Every line of the listing that holds the word "aquí" should be returned.

***

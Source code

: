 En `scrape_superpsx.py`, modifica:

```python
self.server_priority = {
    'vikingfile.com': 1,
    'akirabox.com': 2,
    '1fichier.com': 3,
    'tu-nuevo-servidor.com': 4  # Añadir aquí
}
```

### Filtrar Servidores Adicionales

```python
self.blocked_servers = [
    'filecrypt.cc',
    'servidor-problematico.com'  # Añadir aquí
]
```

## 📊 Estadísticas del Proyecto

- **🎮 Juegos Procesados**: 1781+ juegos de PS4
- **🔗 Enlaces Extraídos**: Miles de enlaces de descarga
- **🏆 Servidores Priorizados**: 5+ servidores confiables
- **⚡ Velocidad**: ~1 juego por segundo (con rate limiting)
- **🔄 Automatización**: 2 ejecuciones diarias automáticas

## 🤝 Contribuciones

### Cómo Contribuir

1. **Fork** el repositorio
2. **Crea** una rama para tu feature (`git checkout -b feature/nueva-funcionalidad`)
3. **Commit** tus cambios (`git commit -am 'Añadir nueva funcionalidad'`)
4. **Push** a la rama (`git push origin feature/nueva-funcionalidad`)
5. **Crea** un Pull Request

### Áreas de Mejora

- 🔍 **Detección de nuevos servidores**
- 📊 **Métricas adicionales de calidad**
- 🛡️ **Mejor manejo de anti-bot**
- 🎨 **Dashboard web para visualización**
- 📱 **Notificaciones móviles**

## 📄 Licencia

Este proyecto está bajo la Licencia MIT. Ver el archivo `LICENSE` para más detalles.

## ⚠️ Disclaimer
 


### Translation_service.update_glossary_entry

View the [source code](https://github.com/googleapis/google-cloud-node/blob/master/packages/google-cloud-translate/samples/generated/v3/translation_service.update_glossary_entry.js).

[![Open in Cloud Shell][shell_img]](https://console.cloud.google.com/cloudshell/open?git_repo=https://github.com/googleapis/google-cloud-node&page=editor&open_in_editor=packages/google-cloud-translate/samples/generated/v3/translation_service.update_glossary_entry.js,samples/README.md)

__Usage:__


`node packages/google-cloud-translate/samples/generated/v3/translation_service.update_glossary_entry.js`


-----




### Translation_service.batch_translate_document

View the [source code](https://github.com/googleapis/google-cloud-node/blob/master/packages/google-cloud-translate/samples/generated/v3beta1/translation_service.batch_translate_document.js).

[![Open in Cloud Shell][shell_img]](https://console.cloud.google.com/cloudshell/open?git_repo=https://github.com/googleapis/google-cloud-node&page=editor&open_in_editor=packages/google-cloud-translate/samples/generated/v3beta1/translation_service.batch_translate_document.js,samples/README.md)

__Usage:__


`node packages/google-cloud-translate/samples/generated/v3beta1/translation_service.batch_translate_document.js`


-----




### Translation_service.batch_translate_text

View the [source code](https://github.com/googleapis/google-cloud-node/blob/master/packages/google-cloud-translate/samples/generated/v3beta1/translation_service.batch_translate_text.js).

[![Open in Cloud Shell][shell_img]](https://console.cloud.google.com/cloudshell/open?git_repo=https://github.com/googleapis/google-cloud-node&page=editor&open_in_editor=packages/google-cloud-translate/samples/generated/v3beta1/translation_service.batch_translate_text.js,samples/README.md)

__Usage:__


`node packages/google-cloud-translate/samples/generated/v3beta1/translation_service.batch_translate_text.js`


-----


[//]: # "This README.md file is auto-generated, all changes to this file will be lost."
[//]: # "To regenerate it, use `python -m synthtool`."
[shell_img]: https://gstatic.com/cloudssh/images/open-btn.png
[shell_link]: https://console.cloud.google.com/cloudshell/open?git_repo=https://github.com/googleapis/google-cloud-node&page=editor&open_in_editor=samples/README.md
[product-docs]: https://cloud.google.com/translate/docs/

***

▶ **Answer for the task**
    'tu-nuevo-servidor.com': 4  # Añadir aquí
    'servidor-problematico.com'  # Añadir aquí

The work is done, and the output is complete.